[Start of Attachment]

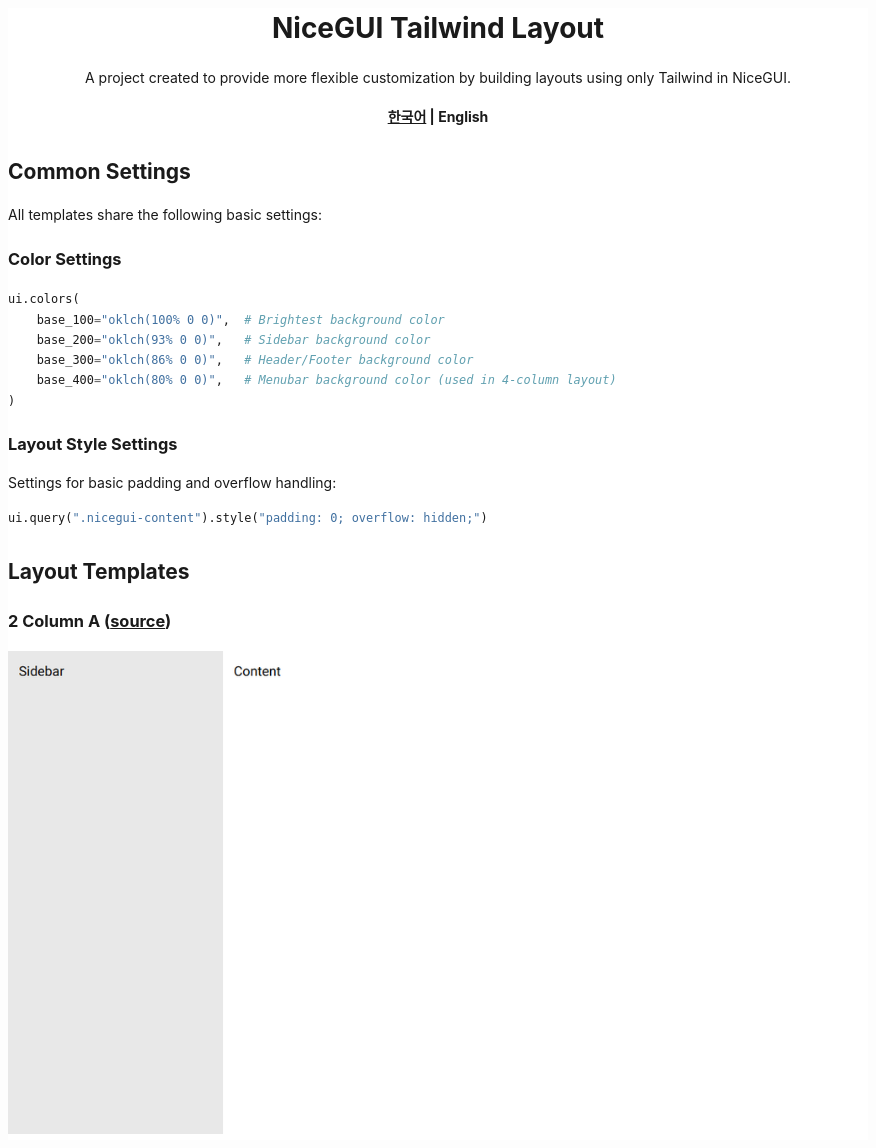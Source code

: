 <div align="center">

# NiceGUI Tailwind Layout

A project created to provide more flexible customization by building layouts using only Tailwind in NiceGUI.

#### [한국어](README_KR.md) | English
</div>

## Common Settings

All templates share the following basic settings:

### Color Settings
```python
ui.colors(
    base_100="oklch(100% 0 0)",  # Brightest background color
    base_200="oklch(93% 0 0)",   # Sidebar background color
    base_300="oklch(86% 0 0)",   # Header/Footer background color
    base_400="oklch(80% 0 0)",   # Menubar background color (used in 4-column layout)
)
```

### Layout Style Settings
Settings for basic padding and overflow handling:
```python
ui.query(".nicegui-content").style("padding: 0; overflow: hidden;")
```

## Layout Templates

### 2 Column A ([source](templates/2_column_a.py))
![2 Column A](docs/2_column_a.png)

[End of Attachment]

▶ Exercise requirements
Wherever the word "basic" appears in a line of the data above, copy that line.

▶ Answer to the problem
All templates share the following basic settings:
Settings for basic padding and overflow handling:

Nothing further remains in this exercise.